▸ **Your task**
Search the material below for the word "observed". Copy every line that has it.

▸ **Records for this exercise**

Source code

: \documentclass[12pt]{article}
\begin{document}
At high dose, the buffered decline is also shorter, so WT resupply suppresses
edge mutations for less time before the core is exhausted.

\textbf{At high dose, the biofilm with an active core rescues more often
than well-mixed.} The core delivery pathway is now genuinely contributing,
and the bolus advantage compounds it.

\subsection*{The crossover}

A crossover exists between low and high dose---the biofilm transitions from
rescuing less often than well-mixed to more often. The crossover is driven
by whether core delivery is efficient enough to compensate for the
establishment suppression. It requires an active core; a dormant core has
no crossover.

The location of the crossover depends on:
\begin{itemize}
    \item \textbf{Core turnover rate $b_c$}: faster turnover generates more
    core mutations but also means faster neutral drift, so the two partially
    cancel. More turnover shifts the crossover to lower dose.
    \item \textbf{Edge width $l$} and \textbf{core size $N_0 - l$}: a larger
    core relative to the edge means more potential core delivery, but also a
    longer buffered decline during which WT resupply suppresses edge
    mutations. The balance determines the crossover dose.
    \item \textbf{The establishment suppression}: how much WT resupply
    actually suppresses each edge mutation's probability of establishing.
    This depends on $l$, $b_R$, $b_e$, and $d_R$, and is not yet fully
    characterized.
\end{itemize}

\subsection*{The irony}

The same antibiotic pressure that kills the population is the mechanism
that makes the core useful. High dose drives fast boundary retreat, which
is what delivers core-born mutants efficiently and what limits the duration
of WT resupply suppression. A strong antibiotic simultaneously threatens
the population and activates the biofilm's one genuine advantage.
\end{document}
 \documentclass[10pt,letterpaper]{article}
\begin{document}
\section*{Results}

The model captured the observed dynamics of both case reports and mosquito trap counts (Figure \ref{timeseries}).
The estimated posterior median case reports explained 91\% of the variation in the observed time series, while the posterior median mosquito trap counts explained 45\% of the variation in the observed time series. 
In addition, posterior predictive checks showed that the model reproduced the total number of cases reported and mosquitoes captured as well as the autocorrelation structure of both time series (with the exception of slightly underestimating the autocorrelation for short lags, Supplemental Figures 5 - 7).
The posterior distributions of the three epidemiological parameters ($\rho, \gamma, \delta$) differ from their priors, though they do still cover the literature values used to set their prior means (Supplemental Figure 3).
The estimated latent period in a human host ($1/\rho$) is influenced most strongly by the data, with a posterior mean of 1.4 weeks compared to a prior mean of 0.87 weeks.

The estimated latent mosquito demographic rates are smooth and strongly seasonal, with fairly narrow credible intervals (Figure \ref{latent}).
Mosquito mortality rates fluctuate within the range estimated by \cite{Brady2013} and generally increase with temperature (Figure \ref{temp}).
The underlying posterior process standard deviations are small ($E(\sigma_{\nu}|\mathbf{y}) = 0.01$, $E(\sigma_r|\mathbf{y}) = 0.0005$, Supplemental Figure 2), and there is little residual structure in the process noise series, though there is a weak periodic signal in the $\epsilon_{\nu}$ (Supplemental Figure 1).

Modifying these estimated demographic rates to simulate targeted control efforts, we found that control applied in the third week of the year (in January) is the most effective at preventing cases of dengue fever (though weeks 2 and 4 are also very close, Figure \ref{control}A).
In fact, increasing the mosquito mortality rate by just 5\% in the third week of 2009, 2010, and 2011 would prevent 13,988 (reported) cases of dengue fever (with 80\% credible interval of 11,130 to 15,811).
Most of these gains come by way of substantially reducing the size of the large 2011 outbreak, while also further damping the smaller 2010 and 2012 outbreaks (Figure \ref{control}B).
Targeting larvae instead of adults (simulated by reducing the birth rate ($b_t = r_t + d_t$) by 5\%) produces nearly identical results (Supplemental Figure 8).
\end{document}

▸ **Exercise solution**
The model captured the observed dynamics of both case reports and mosquito trap counts (Figure \ref{timeseries}).
The estimated posterior median case reports explained 91\% of the variation in the observed time series, while the posterior median mosquito trap counts explained 45\% of the variation in the observed time series. 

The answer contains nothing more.